[Activity] The records that follow are to be given again exactly.

[Data for this task]
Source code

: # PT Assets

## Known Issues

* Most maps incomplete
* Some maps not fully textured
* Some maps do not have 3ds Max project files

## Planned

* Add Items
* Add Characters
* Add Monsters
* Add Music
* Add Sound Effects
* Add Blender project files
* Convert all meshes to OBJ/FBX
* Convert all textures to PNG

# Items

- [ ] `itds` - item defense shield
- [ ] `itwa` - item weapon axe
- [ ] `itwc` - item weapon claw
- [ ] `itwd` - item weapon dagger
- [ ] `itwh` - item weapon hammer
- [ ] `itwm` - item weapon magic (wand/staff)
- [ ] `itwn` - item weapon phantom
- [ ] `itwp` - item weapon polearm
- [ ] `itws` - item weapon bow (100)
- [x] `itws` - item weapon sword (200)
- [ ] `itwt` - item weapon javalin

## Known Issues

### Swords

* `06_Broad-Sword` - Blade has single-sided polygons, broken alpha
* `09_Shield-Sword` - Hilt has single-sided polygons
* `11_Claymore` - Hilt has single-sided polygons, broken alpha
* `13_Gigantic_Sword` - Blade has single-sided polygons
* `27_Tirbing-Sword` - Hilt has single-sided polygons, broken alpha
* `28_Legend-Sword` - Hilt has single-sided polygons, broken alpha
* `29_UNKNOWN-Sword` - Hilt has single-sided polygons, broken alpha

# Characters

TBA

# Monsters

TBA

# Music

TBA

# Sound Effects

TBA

[Answer area]
Source code

: # PT Assets

## Known Issues

* Most maps incomplete
* Some maps not fully textured
* Some maps do not have 3ds Max project files

## Planned

* Add Items
* Add Characters
* Add Monsters
* Add Music
* Add Sound Effects
* Add Blender project files
* Convert all meshes to OBJ/FBX
* Convert all textures to PNG

# Items

- [ ] `itds` - item defense shield
- [ ] `itwa` - item weapon axe
- [ ] `itwc` - item weapon claw
- [ ] `itwd` - item weapon dagger
- [ ] `itwh` - item weapon hammer
- [ ] `itwm` - item weapon magic (wand/staff)
- [ ] `itwn` - item weapon phantom
- [ ] `itwp` - item weapon polearm
- [ ] `itws` - item weapon bow (100)
- [x] `itws` - item weapon sword (200)
- [ ] `itwt` - item weapon javalin

## Known Issues

### Swords

* `06_Broad-Sword` - Blade has single-sided polygons, broken alpha
* `09_Shield-Sword` - Hilt has single-sided polygons
* `11_Claymore` - Hilt has single-sided polygons, broken alpha
* `13_Gigantic_Sword` - Blade has single-sided polygons
* `27_Tirbing-Sword` - Hilt has single-sided polygons, broken alpha
* `28_Legend-Sword` - Hilt has single-sided polygons, broken alpha
* `29_UNKNOWN-Sword` - Hilt has single-sided polygons, broken alpha

# Characters

TBA

# Monsters

TBA

# Music

TBA

# Sound Effects

TBA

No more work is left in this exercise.